Sometimes, workers have to get the bigger picture and learn how the safety of those around them affects their job.


And how maintenance can help the process run more smoothly.


Corina Bray, always a stickler for quality, now understands how those elements complement the manufacturing of automotive sensors and gauges at SSI Technologies in Janesville.


That’s because Bray is one of the first local workers credentialed as a Certified Production Technician by the Manufacturing Skill Standards Council.


Bray and 15 other local workers were recognized Friday for completing the intensive program that covers separate modules on safety, quality, manufacturing processes and maintenance awareness.


MSSC is an industry-led training, assessment and certification system focused on the core skills and knowledge needed by the nation’s production workers. The system offers both entry-level and incumbent workers the opportunity to demonstrate that they have mastered the skills needed in the high-growth, technology-intensive jobs of the 21st century.


“In Wisconsin, manufacturing is our lifeline,” said Roberta Gassman, secretary of the state’s Department of Workforce Development. “It always has been and always will be, but it’s becoming highly skilled.”


That’s why continuing education and the MSSC program in particular are so important, she said.


“MSSC helps you; it helps your businesses, and it helps the state,” Gassman said Friday at Blackhawk Technical College, the home base for the national program in this part of the state.


Bray and fellow graduate Roberto Segovia agree.


Both said that the program is paying immediate dividends at their workplaces. And while neither is looking for a job, the MSSC certification certainly makes them more marketable.


Segovia said MSSC helped him improve his skills and learn new ones that have daily applications at his job at American Aluminum Extrusion in Beloit.


“This program has given me so much more insight into what’s going on around me on the floor,” Segovia said. “Every single manufacturer in this area needs to get involved in this program.”


Right now, only a handful of companies have thrown their support—and employees—into the MSSC program.
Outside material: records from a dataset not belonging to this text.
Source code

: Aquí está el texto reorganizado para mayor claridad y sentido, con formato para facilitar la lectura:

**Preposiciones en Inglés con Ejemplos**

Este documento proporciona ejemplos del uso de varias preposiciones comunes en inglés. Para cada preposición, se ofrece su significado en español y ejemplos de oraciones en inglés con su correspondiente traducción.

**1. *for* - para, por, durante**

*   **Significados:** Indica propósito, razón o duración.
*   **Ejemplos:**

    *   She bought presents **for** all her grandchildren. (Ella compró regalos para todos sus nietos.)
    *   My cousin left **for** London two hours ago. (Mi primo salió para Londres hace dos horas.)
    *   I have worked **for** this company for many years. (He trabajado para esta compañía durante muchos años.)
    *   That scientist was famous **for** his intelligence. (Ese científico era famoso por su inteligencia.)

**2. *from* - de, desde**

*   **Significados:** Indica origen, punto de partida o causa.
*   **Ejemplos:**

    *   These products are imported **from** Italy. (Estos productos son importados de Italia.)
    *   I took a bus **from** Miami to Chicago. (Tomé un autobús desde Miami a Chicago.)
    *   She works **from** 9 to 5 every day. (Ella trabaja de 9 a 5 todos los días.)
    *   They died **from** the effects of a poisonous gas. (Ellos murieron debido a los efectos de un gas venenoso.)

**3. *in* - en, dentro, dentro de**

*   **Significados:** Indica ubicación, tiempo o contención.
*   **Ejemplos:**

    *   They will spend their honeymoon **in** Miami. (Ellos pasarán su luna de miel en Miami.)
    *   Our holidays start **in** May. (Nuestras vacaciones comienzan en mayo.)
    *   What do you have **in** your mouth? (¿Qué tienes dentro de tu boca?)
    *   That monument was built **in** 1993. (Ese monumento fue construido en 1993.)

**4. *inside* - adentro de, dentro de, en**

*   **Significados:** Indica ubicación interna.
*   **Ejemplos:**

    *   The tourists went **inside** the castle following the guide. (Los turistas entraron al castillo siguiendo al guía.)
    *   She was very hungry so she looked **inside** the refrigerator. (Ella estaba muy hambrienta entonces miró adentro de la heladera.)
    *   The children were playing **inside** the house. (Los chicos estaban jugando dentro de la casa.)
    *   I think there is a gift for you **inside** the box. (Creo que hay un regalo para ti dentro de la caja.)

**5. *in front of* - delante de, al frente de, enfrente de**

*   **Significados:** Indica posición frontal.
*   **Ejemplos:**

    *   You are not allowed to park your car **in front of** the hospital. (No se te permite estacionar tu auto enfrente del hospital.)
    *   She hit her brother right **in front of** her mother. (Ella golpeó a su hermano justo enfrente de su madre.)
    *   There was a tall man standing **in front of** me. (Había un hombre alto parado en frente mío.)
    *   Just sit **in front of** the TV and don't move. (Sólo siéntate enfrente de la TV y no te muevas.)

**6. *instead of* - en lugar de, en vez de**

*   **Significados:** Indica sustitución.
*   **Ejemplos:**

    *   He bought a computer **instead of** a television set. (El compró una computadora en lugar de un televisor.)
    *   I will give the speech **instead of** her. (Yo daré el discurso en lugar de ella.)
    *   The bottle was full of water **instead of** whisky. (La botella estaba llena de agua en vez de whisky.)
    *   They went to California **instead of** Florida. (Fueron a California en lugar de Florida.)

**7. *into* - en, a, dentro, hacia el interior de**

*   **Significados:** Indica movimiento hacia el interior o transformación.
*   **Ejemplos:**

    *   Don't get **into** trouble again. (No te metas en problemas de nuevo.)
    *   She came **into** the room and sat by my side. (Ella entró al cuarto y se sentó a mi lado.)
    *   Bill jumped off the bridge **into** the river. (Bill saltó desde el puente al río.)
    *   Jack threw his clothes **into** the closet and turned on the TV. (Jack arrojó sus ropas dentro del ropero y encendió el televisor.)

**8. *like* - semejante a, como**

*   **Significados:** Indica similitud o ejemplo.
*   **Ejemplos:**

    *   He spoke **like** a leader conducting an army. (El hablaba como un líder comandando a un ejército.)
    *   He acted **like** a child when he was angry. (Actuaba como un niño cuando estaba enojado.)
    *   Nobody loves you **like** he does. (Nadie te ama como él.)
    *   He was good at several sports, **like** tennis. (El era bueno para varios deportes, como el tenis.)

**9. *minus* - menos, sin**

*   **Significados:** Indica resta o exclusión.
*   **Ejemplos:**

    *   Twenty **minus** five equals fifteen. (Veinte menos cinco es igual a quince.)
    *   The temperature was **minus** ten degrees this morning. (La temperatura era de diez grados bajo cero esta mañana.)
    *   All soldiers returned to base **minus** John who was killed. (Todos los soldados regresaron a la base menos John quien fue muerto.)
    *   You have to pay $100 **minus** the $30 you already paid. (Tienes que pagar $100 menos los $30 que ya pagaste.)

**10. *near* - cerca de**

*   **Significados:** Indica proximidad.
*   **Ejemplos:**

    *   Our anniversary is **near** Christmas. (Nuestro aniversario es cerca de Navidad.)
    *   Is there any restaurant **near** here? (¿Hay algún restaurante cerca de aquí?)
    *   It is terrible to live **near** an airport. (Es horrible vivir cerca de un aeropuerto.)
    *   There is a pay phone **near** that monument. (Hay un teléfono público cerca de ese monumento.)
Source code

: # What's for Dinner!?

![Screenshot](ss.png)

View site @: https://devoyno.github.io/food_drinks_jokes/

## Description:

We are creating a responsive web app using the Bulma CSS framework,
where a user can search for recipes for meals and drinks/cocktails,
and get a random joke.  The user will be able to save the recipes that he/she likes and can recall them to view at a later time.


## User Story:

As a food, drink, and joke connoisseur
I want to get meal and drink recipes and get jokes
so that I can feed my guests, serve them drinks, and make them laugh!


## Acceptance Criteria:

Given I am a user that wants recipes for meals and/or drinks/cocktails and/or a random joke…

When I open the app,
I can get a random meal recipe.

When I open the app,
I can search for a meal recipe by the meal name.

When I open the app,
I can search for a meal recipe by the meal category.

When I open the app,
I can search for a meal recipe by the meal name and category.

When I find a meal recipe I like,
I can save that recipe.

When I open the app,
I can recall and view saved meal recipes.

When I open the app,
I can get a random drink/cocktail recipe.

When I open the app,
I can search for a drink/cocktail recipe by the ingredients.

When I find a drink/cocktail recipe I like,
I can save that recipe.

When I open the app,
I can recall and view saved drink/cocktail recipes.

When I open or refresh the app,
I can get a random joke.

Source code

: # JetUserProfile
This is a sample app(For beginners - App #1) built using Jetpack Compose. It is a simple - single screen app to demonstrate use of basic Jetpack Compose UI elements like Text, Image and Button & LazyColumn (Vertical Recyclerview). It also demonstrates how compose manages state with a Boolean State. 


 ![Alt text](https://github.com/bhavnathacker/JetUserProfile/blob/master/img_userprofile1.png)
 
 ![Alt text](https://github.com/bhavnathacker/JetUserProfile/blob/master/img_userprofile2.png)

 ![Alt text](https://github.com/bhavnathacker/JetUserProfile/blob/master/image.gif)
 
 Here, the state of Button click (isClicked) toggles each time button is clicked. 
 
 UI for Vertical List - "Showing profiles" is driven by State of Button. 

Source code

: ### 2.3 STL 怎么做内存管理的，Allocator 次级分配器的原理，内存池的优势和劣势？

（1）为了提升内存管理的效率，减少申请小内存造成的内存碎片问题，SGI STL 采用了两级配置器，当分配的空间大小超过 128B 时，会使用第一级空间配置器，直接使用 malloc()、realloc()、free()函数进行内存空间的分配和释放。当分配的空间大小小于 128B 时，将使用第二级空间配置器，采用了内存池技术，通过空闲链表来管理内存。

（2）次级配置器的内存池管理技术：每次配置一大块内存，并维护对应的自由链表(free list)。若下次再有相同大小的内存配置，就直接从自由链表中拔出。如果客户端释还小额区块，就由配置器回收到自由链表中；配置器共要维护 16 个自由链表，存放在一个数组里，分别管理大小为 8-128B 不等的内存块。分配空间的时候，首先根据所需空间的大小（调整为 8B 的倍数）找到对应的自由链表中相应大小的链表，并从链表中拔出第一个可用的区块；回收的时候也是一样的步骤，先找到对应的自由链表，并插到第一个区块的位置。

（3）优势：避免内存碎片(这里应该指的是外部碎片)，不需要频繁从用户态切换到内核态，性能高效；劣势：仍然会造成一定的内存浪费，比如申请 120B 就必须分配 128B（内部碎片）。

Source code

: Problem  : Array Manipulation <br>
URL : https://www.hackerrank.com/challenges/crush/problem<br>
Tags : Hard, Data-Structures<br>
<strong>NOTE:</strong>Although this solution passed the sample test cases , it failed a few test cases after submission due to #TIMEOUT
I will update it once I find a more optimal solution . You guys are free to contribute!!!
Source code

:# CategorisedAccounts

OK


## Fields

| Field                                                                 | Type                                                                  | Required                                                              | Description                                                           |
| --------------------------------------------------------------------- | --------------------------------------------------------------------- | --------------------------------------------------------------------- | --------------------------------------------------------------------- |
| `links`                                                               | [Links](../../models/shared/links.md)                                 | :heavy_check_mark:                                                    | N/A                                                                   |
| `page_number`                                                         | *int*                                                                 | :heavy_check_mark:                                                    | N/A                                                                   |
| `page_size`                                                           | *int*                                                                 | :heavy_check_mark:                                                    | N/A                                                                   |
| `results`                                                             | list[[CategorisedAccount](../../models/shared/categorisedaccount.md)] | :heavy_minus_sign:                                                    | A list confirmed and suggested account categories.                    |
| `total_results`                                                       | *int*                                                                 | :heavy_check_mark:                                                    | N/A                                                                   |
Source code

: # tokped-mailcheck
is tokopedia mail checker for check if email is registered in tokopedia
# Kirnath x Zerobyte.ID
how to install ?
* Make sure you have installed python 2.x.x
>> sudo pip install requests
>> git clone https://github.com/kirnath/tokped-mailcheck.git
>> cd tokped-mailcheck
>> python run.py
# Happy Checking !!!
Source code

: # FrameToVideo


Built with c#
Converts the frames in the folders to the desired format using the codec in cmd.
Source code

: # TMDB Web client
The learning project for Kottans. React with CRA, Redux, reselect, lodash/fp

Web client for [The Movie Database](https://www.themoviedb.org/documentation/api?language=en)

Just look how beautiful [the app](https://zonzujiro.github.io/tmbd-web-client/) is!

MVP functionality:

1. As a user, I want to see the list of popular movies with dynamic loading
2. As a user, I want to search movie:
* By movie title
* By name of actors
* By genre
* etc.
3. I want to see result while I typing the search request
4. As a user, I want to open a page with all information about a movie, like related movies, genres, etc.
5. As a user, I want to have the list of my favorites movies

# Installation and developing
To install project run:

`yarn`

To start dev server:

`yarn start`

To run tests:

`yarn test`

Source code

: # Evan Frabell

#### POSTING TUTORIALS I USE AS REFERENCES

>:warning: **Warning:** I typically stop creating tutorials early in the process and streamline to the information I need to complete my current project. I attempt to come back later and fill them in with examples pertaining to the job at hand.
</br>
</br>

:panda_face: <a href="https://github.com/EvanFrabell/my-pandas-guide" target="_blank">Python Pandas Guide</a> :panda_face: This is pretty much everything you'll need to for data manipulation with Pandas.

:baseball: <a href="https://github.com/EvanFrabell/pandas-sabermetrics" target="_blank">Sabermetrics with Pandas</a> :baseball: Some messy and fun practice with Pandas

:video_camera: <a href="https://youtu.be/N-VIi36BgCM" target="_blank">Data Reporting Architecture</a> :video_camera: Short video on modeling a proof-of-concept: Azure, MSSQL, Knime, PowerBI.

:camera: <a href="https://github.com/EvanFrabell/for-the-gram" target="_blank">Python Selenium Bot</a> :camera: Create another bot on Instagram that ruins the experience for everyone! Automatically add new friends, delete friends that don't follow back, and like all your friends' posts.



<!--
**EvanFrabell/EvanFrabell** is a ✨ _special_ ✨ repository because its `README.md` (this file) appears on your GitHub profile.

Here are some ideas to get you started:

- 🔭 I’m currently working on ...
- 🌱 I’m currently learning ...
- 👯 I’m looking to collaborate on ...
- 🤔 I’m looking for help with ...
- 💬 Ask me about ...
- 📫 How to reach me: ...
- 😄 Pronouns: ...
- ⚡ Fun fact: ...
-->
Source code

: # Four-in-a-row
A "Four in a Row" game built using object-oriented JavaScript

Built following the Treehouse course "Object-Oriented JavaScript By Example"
Nine of the first 16 graduates are SSI employees. Another SSI employee soon will pass all four modules, and eight others are just starting their studies.


“We’re a small company, and training is essential, but we don’t have the resources to create this type of training,” said Dave Rowley, SSI’s operations director. “We operate in highly competitive markets, and our success depends on the skills sets of our employees, their core competencies and continuous improvement.


“To us, MSSC is a perfect match.”


Funding for the first year of MSSC came from a U.S. Department of Labor grant secured through a collaborative effort of General Motors, United Auto Workers, DWD and BTC.


Despite federal and state budget constraints, Gassman said she is committed to continued funding for the program.


“Training and education are critical right now,” she said.